Work instruction: Leave the pictures out and repeat the rest of the data below exactly.

Records for the task:
-=-=-=-=-
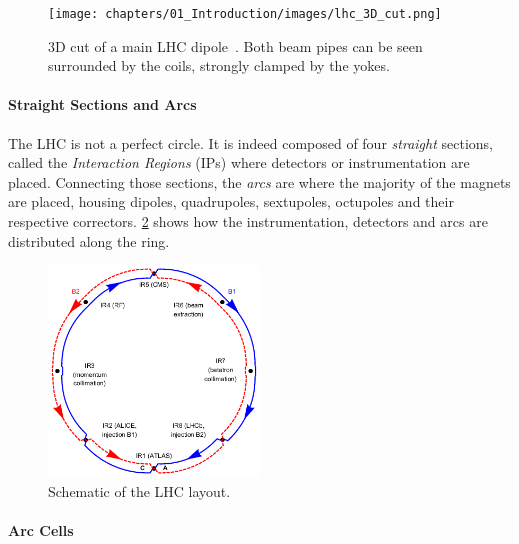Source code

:\begin{figure}[!htb]
    \texttt{[image: chapters/01\_Introduction/images/lhc\_3D\_cut.png]}
    \caption{3D cut of a main LHC dipole~\cite{noauthor_cern_nodate}. Both beam pipes can be seen
    surrounded by the coils, strongly clamped by the yokes.}
    \label{fig:3d_cut_dipole}
\end{figure}


\paragraph{Straight Sections and Arcs}
The LHC is not a perfect circle. It is indeed composed of four \textit{straight} sections, called
the \textit{Interaction Regions} (IPs) where detectors or instrumentation are placed. Connecting
those sections, the \textit{arcs} are where the majority of the magnets are placed, housing dipoles,
quadrupoles, sextupoles, octupoles and their respective correctors. \cref{fig:introduction:lhc_irs}
shows how the instrumentation, detectors and arcs are distributed along the ring.

\begin{figure}[!htb]
    \centering
    \includegraphics[width=0.5\textwidth]{./images/irs.png}
    \caption{Schematic of the LHC layout.}
    \label{fig:introduction:lhc_irs}
\end{figure}


\paragraph{Arc Cells}

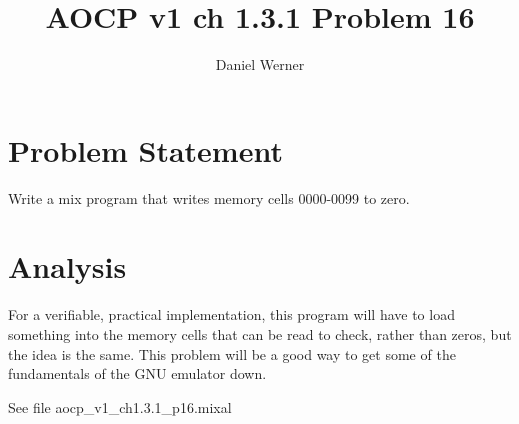 \documentclass{article}
\title{AOCP v1 ch 1.3.1 Problem 16}
\author{Daniel Werner}
\begin{document}
\maketitle

\section*{
    Problem Statement
}

Write a mix program that writes memory cells 0000-0099 to zero.

\section*{
    Analysis
}

For a verifiable, practical implementation, this program
 will have to load something into the memory cells that 
 can be read to check, rather than zeros, but the idea is
 the same.  This problem will be a good way to
 get some of the fundamentals of the GNU emulator down.

\par

 See file aocp\_v1\_ch1.3.1\_p16.mixal
\end{document}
-=-=-=-=-
Expected answer:
Source code

:\begin{figure}[!htb]
    \texttt{[image: chapters/01\_Introduction/images/lhc\_3D\_cut.png]}
    \caption{3D cut of a main LHC dipole~\cite{noauthor_cern_nodate}. Both beam pipes can be seen
    surrounded by the coils, strongly clamped by the yokes.}
    \label{fig:3d_cut_dipole}
\end{figure}


\paragraph{Straight Sections and Arcs}
The LHC is not a perfect circle. It is indeed composed of four \textit{straight} sections, called
the \textit{Interaction Regions} (IPs) where detectors or instrumentation are placed. Connecting
those sections, the \textit{arcs} are where the majority of the magnets are placed, housing dipoles,
quadrupoles, sextupoles, octupoles and their respective correctors. \cref{fig:introduction:lhc_irs}
shows how the instrumentation, detectors and arcs are distributed along the ring.

\begin{figure}[!htb]
    \centering
    \includegraphics[width=0.5\textwidth]{./images/irs.png}
    \caption{Schematic of the LHC layout.}
    \label{fig:introduction:lhc_irs}
\end{figure}


\paragraph{Arc Cells}

 \documentclass{article}
\title{AOCP v1 ch 1.3.1 Problem 16}
\author{Daniel Werner}
\begin{document}
\maketitle

\section*{
    Problem Statement
}

Write a mix program that writes memory cells 0000-0099 to zero.

\section*{
    Analysis
}

For a verifiable, practical implementation, this program
 will have to load something into the memory cells that 
 can be read to check, rather than zeros, but the idea is
 the same.  This problem will be a good way to
 get some of the fundamentals of the GNU emulator down.

\par

 See file aocp\_v1\_ch1.3.1\_p16.mixal
\end{document}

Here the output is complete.